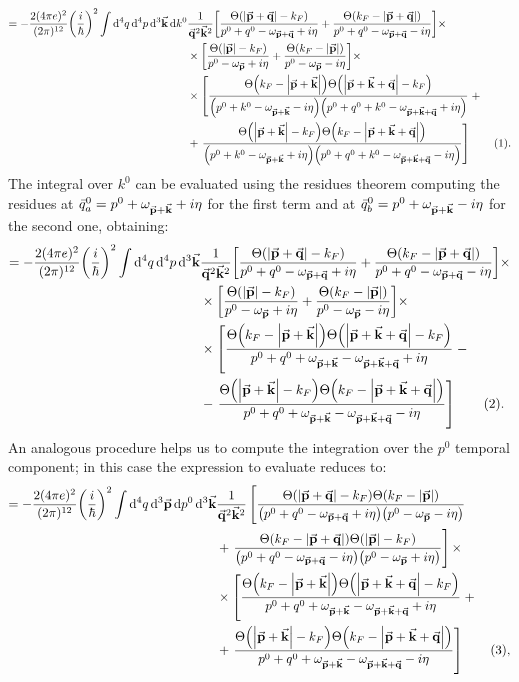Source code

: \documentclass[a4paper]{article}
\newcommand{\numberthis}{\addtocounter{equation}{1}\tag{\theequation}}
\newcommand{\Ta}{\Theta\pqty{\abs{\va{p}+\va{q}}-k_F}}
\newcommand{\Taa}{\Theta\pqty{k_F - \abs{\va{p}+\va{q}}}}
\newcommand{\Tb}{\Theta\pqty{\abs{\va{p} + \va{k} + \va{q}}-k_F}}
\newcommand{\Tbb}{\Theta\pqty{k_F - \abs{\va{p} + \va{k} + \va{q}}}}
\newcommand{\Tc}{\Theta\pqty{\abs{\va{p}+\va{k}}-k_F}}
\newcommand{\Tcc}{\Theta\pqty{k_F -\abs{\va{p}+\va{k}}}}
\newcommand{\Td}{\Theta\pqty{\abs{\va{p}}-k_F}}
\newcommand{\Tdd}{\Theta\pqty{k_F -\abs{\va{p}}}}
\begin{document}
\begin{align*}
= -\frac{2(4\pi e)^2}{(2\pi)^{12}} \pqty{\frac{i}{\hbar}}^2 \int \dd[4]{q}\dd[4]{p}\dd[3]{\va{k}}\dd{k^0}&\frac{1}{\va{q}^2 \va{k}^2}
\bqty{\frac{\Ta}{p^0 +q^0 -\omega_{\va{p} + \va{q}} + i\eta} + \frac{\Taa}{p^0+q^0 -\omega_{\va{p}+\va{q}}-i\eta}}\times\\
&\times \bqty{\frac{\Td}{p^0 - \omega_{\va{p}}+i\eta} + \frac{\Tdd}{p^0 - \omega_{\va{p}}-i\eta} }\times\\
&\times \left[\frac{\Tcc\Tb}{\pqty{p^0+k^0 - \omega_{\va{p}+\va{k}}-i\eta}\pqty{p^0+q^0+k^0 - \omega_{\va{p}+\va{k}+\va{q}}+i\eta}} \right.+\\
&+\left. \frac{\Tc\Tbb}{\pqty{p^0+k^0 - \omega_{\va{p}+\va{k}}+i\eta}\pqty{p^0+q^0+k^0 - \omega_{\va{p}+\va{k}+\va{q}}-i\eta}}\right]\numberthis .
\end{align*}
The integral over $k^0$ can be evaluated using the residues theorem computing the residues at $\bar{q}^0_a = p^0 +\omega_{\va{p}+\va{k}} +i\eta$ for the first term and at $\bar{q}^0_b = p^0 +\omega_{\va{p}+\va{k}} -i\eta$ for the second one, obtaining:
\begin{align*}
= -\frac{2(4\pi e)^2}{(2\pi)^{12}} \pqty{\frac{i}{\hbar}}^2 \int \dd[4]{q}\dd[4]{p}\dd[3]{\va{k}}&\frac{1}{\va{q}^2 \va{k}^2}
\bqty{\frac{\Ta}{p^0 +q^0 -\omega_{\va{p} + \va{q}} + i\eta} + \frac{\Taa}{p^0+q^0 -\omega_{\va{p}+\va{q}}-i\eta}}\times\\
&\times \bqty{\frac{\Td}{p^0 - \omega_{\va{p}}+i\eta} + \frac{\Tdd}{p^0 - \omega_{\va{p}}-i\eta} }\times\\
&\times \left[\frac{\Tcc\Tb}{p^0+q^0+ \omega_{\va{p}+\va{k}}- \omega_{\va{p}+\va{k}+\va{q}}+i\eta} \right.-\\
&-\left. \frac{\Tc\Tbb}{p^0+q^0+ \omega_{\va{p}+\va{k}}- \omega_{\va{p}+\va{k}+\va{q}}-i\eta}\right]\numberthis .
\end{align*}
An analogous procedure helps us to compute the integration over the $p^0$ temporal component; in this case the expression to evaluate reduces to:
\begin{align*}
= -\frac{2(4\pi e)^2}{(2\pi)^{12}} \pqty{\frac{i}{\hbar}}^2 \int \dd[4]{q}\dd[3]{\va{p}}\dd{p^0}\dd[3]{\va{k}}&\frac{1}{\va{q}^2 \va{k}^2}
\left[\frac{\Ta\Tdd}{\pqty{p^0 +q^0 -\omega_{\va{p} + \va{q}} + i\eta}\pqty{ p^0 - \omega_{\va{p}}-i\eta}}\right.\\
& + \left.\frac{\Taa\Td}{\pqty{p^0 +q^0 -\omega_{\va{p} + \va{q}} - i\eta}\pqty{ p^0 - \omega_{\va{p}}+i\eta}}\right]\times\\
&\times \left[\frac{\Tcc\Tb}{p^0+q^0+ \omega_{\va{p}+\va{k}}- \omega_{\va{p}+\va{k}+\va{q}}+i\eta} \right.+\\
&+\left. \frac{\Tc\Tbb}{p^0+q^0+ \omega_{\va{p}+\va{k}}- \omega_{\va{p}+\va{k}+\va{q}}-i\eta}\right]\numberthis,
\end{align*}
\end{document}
-=-=-=-=-
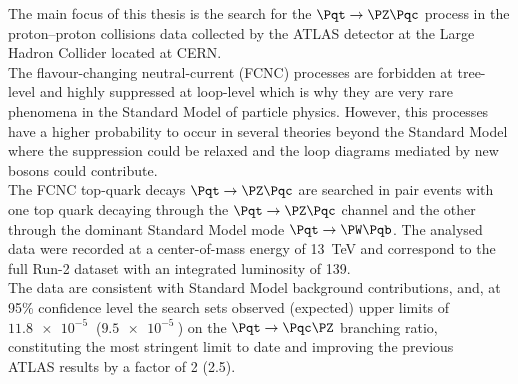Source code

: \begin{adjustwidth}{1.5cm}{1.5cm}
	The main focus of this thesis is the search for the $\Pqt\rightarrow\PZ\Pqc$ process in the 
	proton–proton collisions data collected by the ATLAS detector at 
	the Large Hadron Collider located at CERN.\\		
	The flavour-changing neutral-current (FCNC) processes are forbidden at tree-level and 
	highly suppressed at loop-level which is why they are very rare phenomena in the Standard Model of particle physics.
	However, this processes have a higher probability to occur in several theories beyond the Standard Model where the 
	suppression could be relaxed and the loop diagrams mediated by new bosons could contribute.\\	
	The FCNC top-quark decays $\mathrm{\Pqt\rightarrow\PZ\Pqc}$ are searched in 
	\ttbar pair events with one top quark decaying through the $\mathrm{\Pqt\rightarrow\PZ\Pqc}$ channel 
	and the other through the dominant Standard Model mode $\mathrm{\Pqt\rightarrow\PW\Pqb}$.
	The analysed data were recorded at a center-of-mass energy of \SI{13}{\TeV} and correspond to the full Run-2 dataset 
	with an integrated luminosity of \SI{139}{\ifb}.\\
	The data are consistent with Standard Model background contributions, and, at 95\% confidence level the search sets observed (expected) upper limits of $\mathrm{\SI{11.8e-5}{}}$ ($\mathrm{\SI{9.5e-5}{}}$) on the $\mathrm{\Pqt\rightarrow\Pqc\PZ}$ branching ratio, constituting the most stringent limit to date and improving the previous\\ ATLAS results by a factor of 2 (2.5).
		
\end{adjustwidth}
-=-=-=-=-
Gather and copy every line of the data in which the string "processes" is found.

> **Response**:
	The flavour-changing neutral-current (FCNC) processes are forbidden at tree-level and 
	However, this processes have a higher probability to occur in several theories beyond the Standard Model where the 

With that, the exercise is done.